§ **WHAT THE TASK ASKS**: Copy every line of the records below where the word "begin" occurs.

Stored dataset items
● ● ● ●
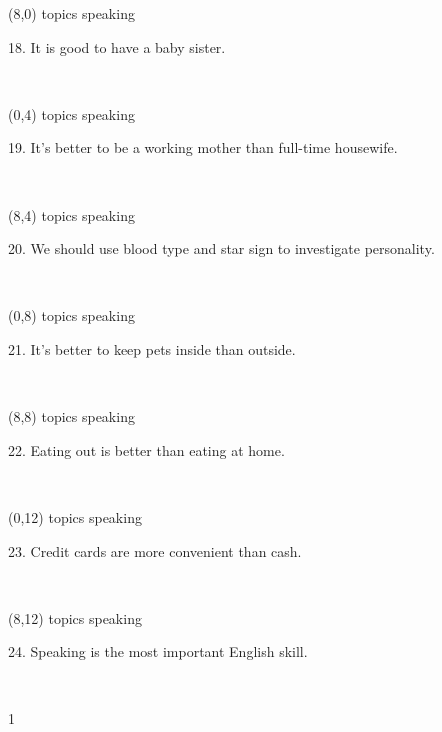 \documentclass[a4paper]{article}
\newcommand{\mycard}[5]{%
	\vspace{0.1cm}
	\small #1 #2
	\par
	\parbox[t][6.7cm][c]{9.5cm}{%
	\hspace{0.1cm} \Large#3\\
	\normalsize#4 #5
	}
}
\begin{document}
\begin{textblock}{8}(8,0)
\mycard{topics}{speaking}{\parbox{9.0cm}{
18. It is good to have a baby sister.
}}{}{} 
\end{textblock}

\begin{textblock}{8}(0,4)
\mycard{topics}{speaking}{\parbox{9.0cm}{
19. It's better to be a working mother than full-time housewife.
}}{}{} 
\end{textblock}

\begin{textblock}{8}(8,4)
\mycard{topics}{speaking}{\parbox{9.0cm}{
20. We should use blood type and star sign to investigate personality.
}}{}{} 
\end{textblock}

\begin{textblock}{8}(0,8)
\mycard{topics}{speaking}{\parbox{9.0cm}{
21. It's better to keep pets inside than outside.
}}{}{} 
\end{textblock}

\begin{textblock}{8}(8,8)
\mycard{topics}{speaking}{\parbox{9.0cm}{
22. Eating out is better than eating at home.
}}{}{} 
\end{textblock}

\begin{textblock}{8}(0,12)
\mycard{topics}{speaking}{\parbox{9.0cm}{
23. Credit cards are more convenient than cash.
}}{}{} 
\end{textblock}

\begin{textblock}{8}(8,12)
\mycard{topics}{speaking}{\parbox{9.0cm}{
24. Speaking is the most important English skill.
}}{}{} 
\end{textblock}

\begin{tiny}1\end{tiny}\\
\newpage
\end{document}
● ● ● ●
§ **RESPONSE BOX**:
\begin{document}
\begin{textblock}{8}(8,0)
\begin{textblock}{8}(0,4)
\begin{textblock}{8}(8,4)
\begin{textblock}{8}(0,8)
\begin{textblock}{8}(8,8)
\begin{textblock}{8}(0,12)
\begin{textblock}{8}(8,12)
\begin{tiny}1\end{tiny}\\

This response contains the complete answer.